Il est clair que tout le monde ne souffre pas de la gêne indirecte au même degré que moi, comme la culture populaire l'a démontré à maintes reprises. X Factor était l'une des émissions de télévision les plus regardées à son apogée, avec des millions de spectateur·ices chaque semaine regardant les concurrents se "taper la honte" à la télévision nationale. Le succès de l'émission serait-il lié à une sorte de schadenfreude ? On peut se le demander.
Le psychothérapeute James Hartley explique pourquoi certaines personnes (comme moi) n'arrivent pas à supporter d'assister à des situations embarrassantes, tandis que d'autres attrapent le pop-corn et profitent du spectacle.

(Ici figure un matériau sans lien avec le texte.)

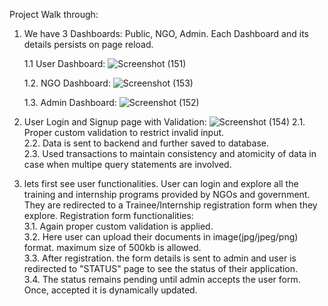 Project Walk through:

1. We have 3 Dashboards: Public, NGO, Admin. Each Dashboard and its details persists on page reload.


   
   1.1 User Dashboard:
   ![Screenshot (151)](https://github.com/rohan8789/capstone/assets/74501400/fc4c6e8f-e2b8-41d1-a084-cccd85ebb6a6)


  
   1.2. NGO Dashboard:
   ![Screenshot (153)](https://github.com/rohan8789/capstone/assets/74501400/b1f4d1d7-1e19-45b6-9892-da3dc652257f)


  
   1.3. Admin Dashboard:
   ![Screenshot (152)](https://github.com/rohan8789/capstone/assets/74501400/8a85b7bd-7632-41fb-8dad-157ad5f95a1c)

   



2. User Login and Signup page with Validation:
   ![Screenshot (154)](https://github.com/rohan8789/capstone/assets/74501400/744c38ce-f837-4bf9-9bde-da0be6b8aae5)
   2.1. Proper custom validation to restrict invalid input.  
   2.2. Data is sent to backend and further saved to database.  
   2.3. Used transactions to maintain consistency and atomicity of data in case when multipe query statements are involved.




3. lets first see user functionalities. User can login and explore all the training and internship programs provided by NGOs and government. They are redirected to a Trainee/Internship registration form when they explore. Registration form functionalities:  
   3.1. Again proper custom validation is applied.  
   3.2. Here user can upload their documents in image(jpg/jpeg/png) format. maximum size of 500kb is allowed.  
   3.3. After registration. the form details is sent to admin and user is redirected to "STATUS" page to see the status of their application.  
   3.4. The status remains pending until admin accepts the user form. Once, accepted it is dynamically updated.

"Il est préférable de considérer la gêne indirecte et l'empathie comme un spectre. Certaines personnes ne se sentent pas du tout mal à l'aise lorsqu'elles regardent ce genre de comédie", a-t-il expliqué. "Il se peut que ces personnes se situent à l'autre extrémité du spectre sur le plan génétique ou que leur environnement n'ait pas beaucoup développé leur empathie durant l'enfance, mais il se peut aussi qu'elles aient appris à établir des limites avec leur sens du moi. La comédie grinçante tire sa valeur de moments socialement gênants, et il existe plusieurs raisons pour lesquelles un individu peut ne pas se sentir concerné par les circonstances destinées à nous faire rire. Nous devons être capables de nous placer dans un scénario similaire pour apprécier l'humour, et si nous sommes au plus bas sur le spectre de l'empathie, il est peu probable que nous éprouvions de la sympathie pour le personnage."
Il semble que la gêne indirecte soit un phénomène qui touche tout le monde à un degré différent et qui est lié à l'intensité avec laquelle vous ressentez les émotions des autres en général. Le fait d'être plus bas sur le spectre de l'empathie ne fait pas de vous une personne insensible ou incapable de compatir avec les autres - cela signifie simplement que vous ne ressentez pas leur douleur comme la vôtre. J'aimerais me sentir moins stressée en regardant des comédies ou quand il se passe quelque chose de gênant en soirée, mais c'est aussi ce qui me permet de ressentir la joie des autres. Comme pour toutes les bizarreries de la personnalité, ce n'est pas ce qui vous définit, et c'est à la fois une bénédiction et une malédiction.